→ REQUIRED WORK:
Please give a word-for-word repeat of the line containing "Before running the" and all lines that come after it in the entries below, ending at the last line.

(Records from a collection)
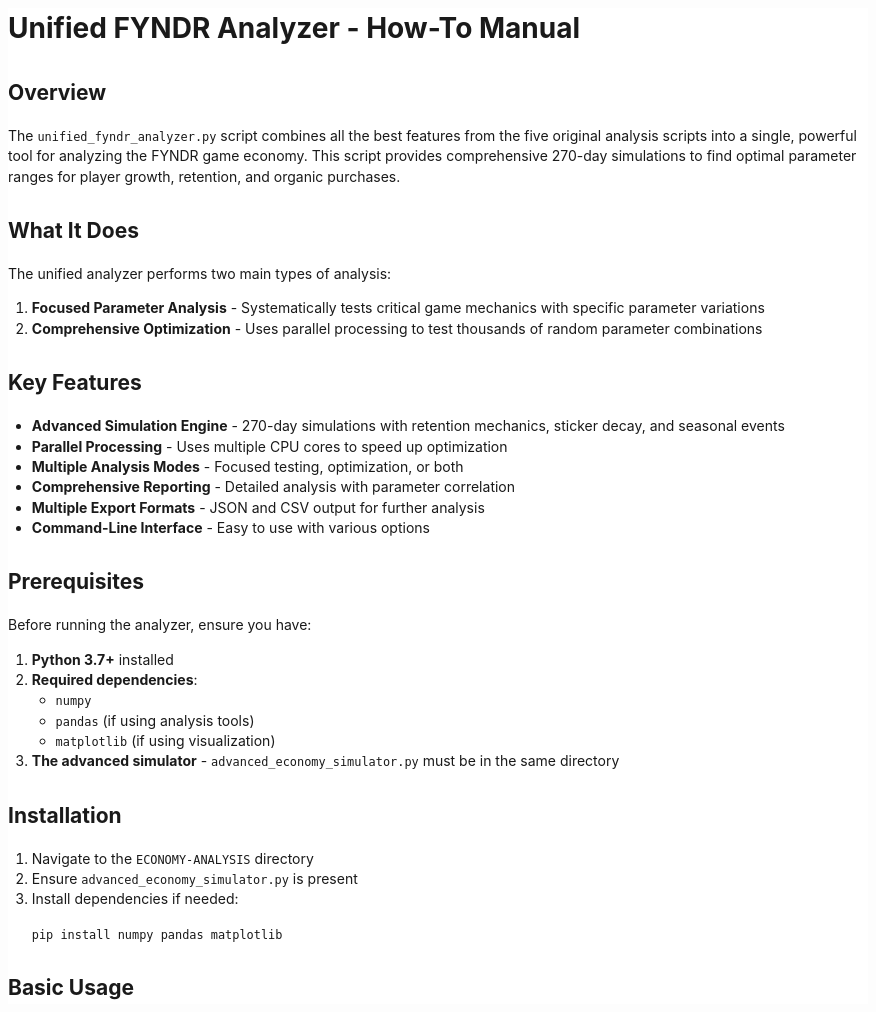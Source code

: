 # Unified FYNDR Analyzer - How-To Manual

## Overview

The `unified_fyndr_analyzer.py` script combines all the best features from the five original analysis scripts into a single, powerful tool for analyzing the FYNDR game economy. This script provides comprehensive 270-day simulations to find optimal parameter ranges for player growth, retention, and organic purchases.

## What It Does

The unified analyzer performs two main types of analysis:

1. **Focused Parameter Analysis** - Systematically tests critical game mechanics with specific parameter variations
2. **Comprehensive Optimization** - Uses parallel processing to test thousands of random parameter combinations

## Key Features

- **Advanced Simulation Engine** - 270-day simulations with retention mechanics, sticker decay, and seasonal events
- **Parallel Processing** - Uses multiple CPU cores to speed up optimization
- **Multiple Analysis Modes** - Focused testing, optimization, or both
- **Comprehensive Reporting** - Detailed analysis with parameter correlation
- **Multiple Export Formats** - JSON and CSV output for further analysis
- **Command-Line Interface** - Easy to use with various options

## Prerequisites

Before running the analyzer, ensure you have:

1. **Python 3.7+** installed
2. **Required dependencies**:
   - `numpy`
   - `pandas` (if using analysis tools)
   - `matplotlib` (if using visualization)
3. **The advanced simulator** - `advanced_economy_simulator.py` must be in the same directory

## Installation

1. Navigate to the `ECONOMY-ANALYSIS` directory
2. Ensure `advanced_economy_simulator.py` is present
3. Install dependencies if needed:
   ```bash
   pip install numpy pandas matplotlib
   ```

## Basic Usage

→ REPLY TO THE EXERCISE:
Before running the analyzer, ensure you have:

1. **Python 3.7+** installed
2. **Required dependencies**:
   - `numpy`
   - `pandas` (if using analysis tools)
   - `matplotlib` (if using visualization)
3. **The advanced simulator** - `advanced_economy_simulator.py` must be in the same directory

## Installation

1. Navigate to the `ECONOMY-ANALYSIS` directory
2. Ensure `advanced_economy_simulator.py` is present
3. Install dependencies if needed:
   ```bash
   pip install numpy pandas matplotlib
   ```

## Basic Usage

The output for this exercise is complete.